__WHAT YOU ARE ASKED TO DO__
Your answer should be only the lines below from the one with "## 6. Judaic Sources" to the one with "## 8. Archaeological Remarks", repeated exactly, ends included.

--- DATASET RECORDS Enclosed Below ---

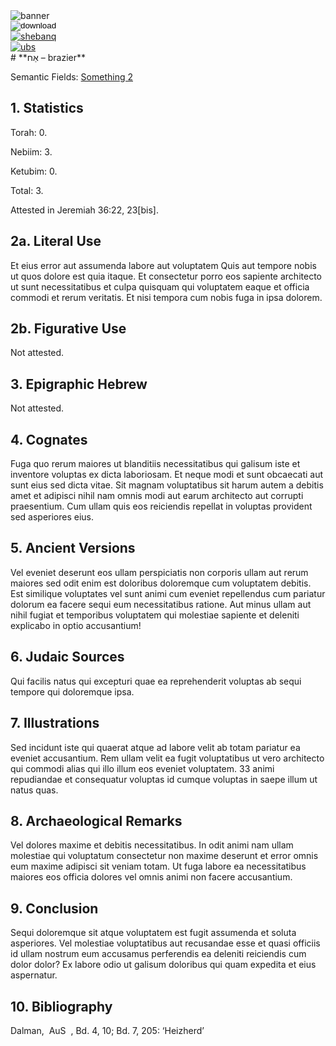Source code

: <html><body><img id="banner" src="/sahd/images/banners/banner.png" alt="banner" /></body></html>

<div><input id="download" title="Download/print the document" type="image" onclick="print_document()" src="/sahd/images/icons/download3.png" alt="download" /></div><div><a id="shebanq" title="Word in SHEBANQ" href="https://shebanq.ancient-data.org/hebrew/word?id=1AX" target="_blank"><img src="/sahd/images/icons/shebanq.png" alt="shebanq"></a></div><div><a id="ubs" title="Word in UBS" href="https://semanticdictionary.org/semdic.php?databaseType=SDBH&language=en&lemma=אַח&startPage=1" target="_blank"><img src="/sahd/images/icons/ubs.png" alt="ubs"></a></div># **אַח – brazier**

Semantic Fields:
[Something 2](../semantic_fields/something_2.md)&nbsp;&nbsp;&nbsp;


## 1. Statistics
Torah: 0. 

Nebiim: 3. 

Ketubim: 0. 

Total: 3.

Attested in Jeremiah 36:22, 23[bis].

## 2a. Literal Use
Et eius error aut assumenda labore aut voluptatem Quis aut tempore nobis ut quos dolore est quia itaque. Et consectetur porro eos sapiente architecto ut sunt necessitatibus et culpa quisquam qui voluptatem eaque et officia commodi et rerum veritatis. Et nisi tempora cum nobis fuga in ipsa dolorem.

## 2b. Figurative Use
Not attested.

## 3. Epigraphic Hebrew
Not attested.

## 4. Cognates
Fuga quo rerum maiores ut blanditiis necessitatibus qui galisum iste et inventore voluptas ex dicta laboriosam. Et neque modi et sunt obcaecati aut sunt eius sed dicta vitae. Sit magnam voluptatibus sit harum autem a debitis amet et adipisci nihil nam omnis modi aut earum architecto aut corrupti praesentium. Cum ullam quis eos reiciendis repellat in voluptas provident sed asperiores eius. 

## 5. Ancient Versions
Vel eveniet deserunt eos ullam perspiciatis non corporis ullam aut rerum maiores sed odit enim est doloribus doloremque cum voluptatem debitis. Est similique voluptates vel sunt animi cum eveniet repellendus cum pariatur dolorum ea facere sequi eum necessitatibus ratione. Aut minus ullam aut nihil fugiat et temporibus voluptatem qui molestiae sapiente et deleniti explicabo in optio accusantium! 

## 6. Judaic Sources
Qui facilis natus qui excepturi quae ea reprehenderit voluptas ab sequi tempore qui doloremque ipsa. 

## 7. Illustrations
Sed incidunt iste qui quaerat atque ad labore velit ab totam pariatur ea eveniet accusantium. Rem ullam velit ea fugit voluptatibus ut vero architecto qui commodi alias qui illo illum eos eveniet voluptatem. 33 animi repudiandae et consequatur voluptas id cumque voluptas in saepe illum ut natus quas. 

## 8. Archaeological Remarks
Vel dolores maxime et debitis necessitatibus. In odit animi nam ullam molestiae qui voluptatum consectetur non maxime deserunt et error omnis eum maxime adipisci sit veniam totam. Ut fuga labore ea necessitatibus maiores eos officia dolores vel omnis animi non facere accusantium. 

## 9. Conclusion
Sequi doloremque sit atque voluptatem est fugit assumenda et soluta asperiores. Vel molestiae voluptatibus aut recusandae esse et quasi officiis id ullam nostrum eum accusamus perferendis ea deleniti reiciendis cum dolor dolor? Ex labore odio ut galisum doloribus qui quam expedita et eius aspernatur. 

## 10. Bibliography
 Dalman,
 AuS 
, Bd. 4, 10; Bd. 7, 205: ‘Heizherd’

--- End of Enclosed DATASET RECORDS ---
--- DATASET RECORDS Enclosed Below ---

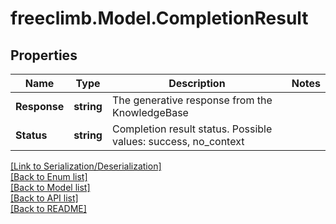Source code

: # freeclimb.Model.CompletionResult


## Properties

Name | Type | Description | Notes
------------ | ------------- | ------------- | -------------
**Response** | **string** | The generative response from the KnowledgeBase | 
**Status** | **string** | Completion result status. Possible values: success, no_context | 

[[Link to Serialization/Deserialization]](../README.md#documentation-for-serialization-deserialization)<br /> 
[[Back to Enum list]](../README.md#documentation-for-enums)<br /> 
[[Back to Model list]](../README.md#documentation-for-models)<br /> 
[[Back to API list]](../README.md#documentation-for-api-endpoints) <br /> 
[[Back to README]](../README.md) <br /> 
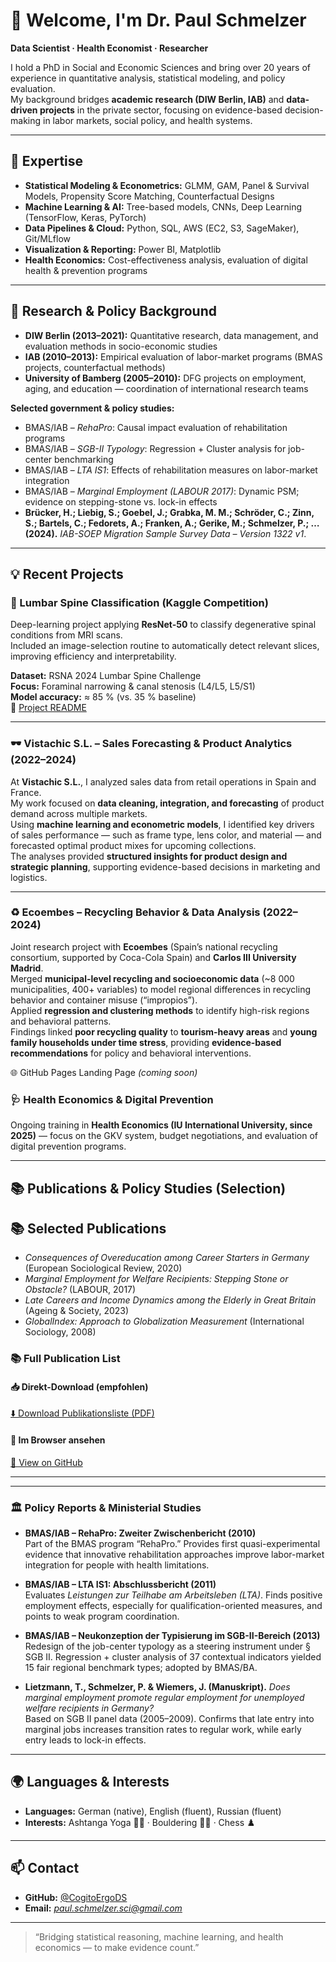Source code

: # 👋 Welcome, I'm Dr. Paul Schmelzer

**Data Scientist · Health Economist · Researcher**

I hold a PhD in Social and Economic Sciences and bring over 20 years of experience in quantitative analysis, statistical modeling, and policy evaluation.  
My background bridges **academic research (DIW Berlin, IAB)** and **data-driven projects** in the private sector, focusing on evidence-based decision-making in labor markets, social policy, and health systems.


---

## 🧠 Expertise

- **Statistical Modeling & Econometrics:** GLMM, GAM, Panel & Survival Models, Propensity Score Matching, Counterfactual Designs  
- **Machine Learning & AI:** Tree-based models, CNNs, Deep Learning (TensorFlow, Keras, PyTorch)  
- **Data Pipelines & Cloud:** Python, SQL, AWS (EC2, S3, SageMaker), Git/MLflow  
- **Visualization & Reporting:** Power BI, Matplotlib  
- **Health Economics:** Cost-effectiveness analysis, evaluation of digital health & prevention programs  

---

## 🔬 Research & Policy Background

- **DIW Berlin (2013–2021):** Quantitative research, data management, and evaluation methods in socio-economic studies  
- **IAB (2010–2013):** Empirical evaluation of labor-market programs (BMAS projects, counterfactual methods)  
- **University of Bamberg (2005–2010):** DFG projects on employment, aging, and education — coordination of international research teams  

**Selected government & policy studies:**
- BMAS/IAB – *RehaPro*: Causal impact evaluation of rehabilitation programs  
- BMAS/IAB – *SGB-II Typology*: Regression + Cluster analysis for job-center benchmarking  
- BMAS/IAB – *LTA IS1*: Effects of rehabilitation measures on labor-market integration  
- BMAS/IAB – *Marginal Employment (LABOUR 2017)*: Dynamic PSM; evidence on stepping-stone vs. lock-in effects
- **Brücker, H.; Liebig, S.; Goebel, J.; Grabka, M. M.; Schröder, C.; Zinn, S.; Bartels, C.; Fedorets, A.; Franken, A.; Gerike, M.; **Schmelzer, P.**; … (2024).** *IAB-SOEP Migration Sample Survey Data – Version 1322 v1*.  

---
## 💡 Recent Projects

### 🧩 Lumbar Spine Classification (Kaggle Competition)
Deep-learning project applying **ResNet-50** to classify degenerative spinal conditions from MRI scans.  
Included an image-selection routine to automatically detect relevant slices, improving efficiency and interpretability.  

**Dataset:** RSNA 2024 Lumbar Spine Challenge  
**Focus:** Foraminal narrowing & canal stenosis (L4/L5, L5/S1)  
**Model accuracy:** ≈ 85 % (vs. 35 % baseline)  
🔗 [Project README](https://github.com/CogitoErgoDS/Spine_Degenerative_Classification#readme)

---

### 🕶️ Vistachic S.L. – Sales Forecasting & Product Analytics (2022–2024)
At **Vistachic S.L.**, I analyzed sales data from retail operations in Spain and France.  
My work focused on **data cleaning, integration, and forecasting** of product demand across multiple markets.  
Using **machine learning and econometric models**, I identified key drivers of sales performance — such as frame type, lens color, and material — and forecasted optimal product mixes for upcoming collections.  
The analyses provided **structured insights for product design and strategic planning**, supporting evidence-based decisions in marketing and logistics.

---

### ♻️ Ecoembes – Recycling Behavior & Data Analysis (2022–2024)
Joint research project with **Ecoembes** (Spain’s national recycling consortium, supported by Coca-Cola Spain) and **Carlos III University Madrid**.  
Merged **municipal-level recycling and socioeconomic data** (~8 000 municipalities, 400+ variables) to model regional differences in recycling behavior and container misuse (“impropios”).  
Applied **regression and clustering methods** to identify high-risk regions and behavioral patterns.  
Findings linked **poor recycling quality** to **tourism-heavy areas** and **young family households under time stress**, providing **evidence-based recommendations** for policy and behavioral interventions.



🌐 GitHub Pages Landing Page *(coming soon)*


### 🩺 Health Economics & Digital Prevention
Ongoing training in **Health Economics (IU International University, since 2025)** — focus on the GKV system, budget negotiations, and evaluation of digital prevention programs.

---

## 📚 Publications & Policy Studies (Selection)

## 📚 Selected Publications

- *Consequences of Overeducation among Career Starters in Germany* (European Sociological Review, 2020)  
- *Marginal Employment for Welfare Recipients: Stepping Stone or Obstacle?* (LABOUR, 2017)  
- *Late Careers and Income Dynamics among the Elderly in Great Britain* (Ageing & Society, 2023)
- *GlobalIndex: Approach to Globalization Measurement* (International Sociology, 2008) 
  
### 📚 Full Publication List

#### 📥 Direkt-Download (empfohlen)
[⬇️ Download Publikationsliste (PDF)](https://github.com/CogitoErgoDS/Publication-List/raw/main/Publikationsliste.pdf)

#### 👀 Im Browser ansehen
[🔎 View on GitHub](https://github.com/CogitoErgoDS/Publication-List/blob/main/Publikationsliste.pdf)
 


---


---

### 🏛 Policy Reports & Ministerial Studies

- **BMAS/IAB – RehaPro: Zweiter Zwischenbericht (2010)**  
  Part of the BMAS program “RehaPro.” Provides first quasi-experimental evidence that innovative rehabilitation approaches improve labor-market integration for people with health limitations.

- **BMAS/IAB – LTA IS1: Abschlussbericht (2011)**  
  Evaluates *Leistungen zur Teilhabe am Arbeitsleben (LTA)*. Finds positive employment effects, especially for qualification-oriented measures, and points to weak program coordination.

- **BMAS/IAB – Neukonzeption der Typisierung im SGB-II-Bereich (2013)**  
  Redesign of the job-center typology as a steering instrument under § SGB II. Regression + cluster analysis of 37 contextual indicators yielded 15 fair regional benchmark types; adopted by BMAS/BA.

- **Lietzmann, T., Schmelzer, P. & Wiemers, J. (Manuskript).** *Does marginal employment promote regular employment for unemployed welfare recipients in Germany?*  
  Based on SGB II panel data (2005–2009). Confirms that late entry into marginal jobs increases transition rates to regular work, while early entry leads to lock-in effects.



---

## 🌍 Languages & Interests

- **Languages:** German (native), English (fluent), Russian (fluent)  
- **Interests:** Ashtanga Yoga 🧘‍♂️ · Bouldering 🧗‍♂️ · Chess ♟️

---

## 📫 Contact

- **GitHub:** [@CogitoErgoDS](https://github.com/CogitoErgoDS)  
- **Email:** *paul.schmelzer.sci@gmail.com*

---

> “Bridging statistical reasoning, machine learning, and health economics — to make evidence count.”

--- End of Enclosed DATASET RECORDS ---

__YOUR RESPONSE__
## 6. Judaic Sources
Qui facilis natus qui excepturi quae ea reprehenderit voluptas ab sequi tempore qui doloremque ipsa. 

## 7. Illustrations
Sed incidunt iste qui quaerat atque ad labore velit ab totam pariatur ea eveniet accusantium. Rem ullam velit ea fugit voluptatibus ut vero architecto qui commodi alias qui illo illum eos eveniet voluptatem. 33 animi repudiandae et consequatur voluptas id cumque voluptas in saepe illum ut natus quas. 

## 8. Archaeological Remarks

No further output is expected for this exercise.